▶ [TASK TO COMPLETE]:
Where a line in the material below has the string "mini", please report it.

▶ [EXCERPTED RECORDS]:
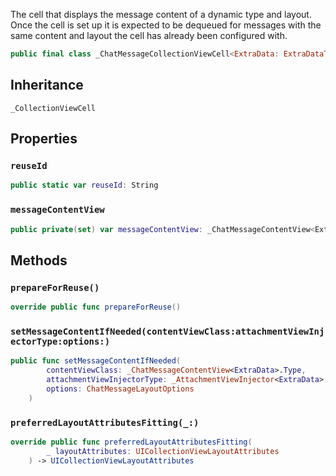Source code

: 
The cell that displays the message content of a dynamic type and layout.
Once the cell is set up it is expected to be dequeued for messages with
the same content and layout the cell has already been configured with.

``` swift
public final class _СhatMessageCollectionViewCell<ExtraData: ExtraDataTypes>: _CollectionViewCell 
```

## Inheritance

`_CollectionViewCell`

## Properties

### `reuseId`

``` swift
public static var reuseId: String 
```

### `messageContentView`

``` swift
public private(set) var messageContentView: _ChatMessageContentView<ExtraData>?
```

## Methods

### `prepareForReuse()`

``` swift
override public func prepareForReuse() 
```

### `setMessageContentIfNeeded(contentViewClass:attachmentViewInjectorType:options:)`

``` swift
public func setMessageContentIfNeeded(
        contentViewClass: _ChatMessageContentView<ExtraData>.Type,
        attachmentViewInjectorType: _AttachmentViewInjector<ExtraData>.Type?,
        options: ChatMessageLayoutOptions
    ) 
```

### `preferredLayoutAttributesFitting(_:)`

``` swift
override public func preferredLayoutAttributesFitting(
        _ layoutAttributes: UICollectionViewLayoutAttributes
    ) -> UICollectionViewLayoutAttributes 
```
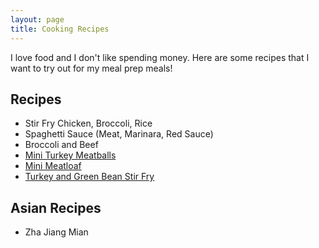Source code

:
 ```yaml
---
layout: page
title: Cooking Recipes
---
```


I love food and I don't like spending money. Here are some recipes that I want to try out for my meal prep meals!

## Recipes
* Stir Fry Chicken, Broccoli, Rice
* Spaghetti Sauce (Meat, Marinara, Red Sauce) 
* Broccoli and Beef 
* [Mini Turkey Meatballs](http://www.foodnetwork.com/recipes/giada-de-laurentiis/mini-turkey-meatballs-2095728)
* [Mini Meatloaf](http://www.foodnetwork.com/recipes/food-network-kitchen/mini-meatloaves-recipe-2121121)
* [Turkey and Green Bean Stir Fry](http://www.foodnetwork.com/recipes/food-network-kitchen/mini-meatloaves-recipe-2121121)

## Asian Recipes 
* Zha Jiang Mian

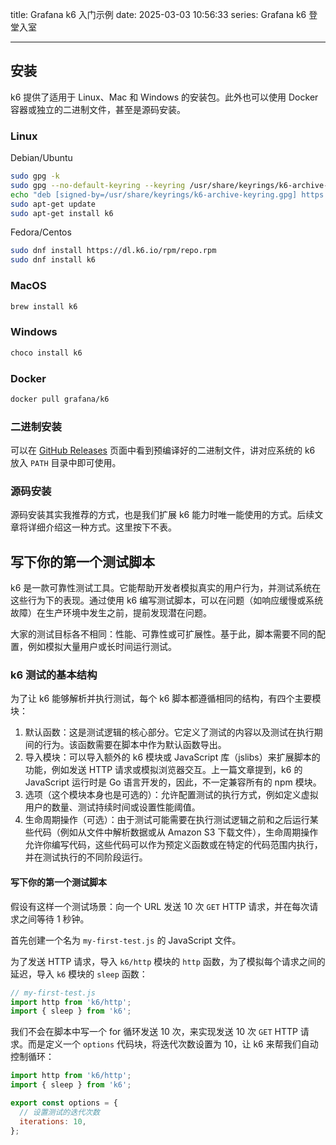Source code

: title: Grafana k6 入门示例
date: 2025-03-03 10:56:33
series: Grafana k6 登堂入室

---

## 安装

k6 提供了适用于 Linux、Mac 和 Windows 的安装包。此外也可以使用 Docker 容器或独立的二进制文件，甚至是源码安装。

### Linux

Debian/Ubuntu

```bash
sudo gpg -k
sudo gpg --no-default-keyring --keyring /usr/share/keyrings/k6-archive-keyring.gpg --keyserver hkp://keyserver.ubuntu.com:80 --recv-keys C5AD17C747E3415A3642D57D77C6C491D6AC1D69
echo "deb [signed-by=/usr/share/keyrings/k6-archive-keyring.gpg] https://dl.k6.io/deb stable main" | sudo tee /etc/apt/sources.list.d/k6.list
sudo apt-get update
sudo apt-get install k6
```

Fedora/Centos

```bash
sudo dnf install https://dl.k6.io/rpm/repo.rpm
sudo dnf install k6
```

### MacOS

```bash
brew install k6
```

### Windows

```bash
choco install k6
```

### Docker

```bash
docker pull grafana/k6
```

### 二进制安装

可以在 [GitHub Releases](https://github.com/grafana/k6/releases) 页面中看到预编译好的二进制文件，讲对应系统的 k6 放入 `PATH` 目录中即可使用。

### 源码安装

源码安装其实我推荐的方式，也是我们扩展 k6 能力时唯一能使用的方式。后续文章将详细介绍这一种方式。这里按下不表。

## 写下你的第一个测试脚本

k6 是一款可靠性测试工具。它能帮助开发者模拟真实的用户行为，并测试系统在这些行为下的表现。通过使用 k6 编写测试脚本，可以在问题（如响应缓慢或系统故障）在生产环境中发生之前，提前发现潜在问题。

大家的测试目标各不相同：性能、可靠性或可扩展性。基于此，脚本需要不同的配置，例如模拟大量用户或长时间运行测试。

### k6 测试的基本结构

为了让 k6 能够解析并执行测试，每个 k6 脚本都遵循相同的结构，有四个主要模块：

1. 默认函数：这是测试逻辑的核心部分。它定义了测试的内容以及测试在执行期间的行为。该函数需要在脚本中作为默认函数导出。
2. 导入模块：可以导入额外的 k6 模块或 JavaScript 库（jslibs）来扩展脚本的功能，例如发送 HTTP 请求或模拟浏览器交互。上一篇文章提到，k6 的 JavaScript 运行时是 Go 语言开发的，因此，不一定兼容所有的 npm 模块。
3. 选项（这个模块本身也是可选的）：允许配置测试的执行方式，例如定义虚拟用户的数量、测试持续时间或设置性能阈值。
4. 生命周期操作（可选）：由于测试可能需要在执行测试逻辑之前和之后运行某些代码（例如从文件中解析数据或从 Amazon S3 下载文件），生命周期操作允许你编写代码，这些代码可以作为预定义函数或在特定的代码范围内执行，并在测试执行的不同阶段运行。

#### 写下你的第一个测试脚本

假设有这样一个测试场景：向一个 URL 发送 10 次 `GET` HTTP 请求，并在每次请求之间等待 1 秒钟。

首先创建一个名为 `my-first-test.js` 的 JavaScript 文件。

为了发送 HTTP 请求，导入 `k6/http` 模块的 `http` 函数，为了模拟每个请求之间的延迟，导入 `k6` 模块的 `sleep` 函数：

```js
// my-first-test.js
import http from 'k6/http';
import { sleep } from 'k6';
```

我们不会在脚本中写一个 for 循环发送 10 次，来实现发送 10 次 `GET` HTTP 请求。而是定义一个 `options` 代码块，将迭代次数设置为 10，让 k6 来帮我们自动控制循环：

```js
import http from 'k6/http';
import { sleep } from 'k6';

export const options = {
  // 设置测试的迭代次数
  iterations: 10,
};
```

▶ [TASK RESULT]:
* [Mini Turkey Meatballs](http://www.foodnetwork.com/recipes/giada-de-laurentiis/mini-turkey-meatballs-2095728)
* [Mini Meatloaf](http://www.foodnetwork.com/recipes/food-network-kitchen/mini-meatloaves-recipe-2121121)
* [Turkey and Green Bean Stir Fry](http://www.foodnetwork.com/recipes/food-network-kitchen/mini-meatloaves-recipe-2121121)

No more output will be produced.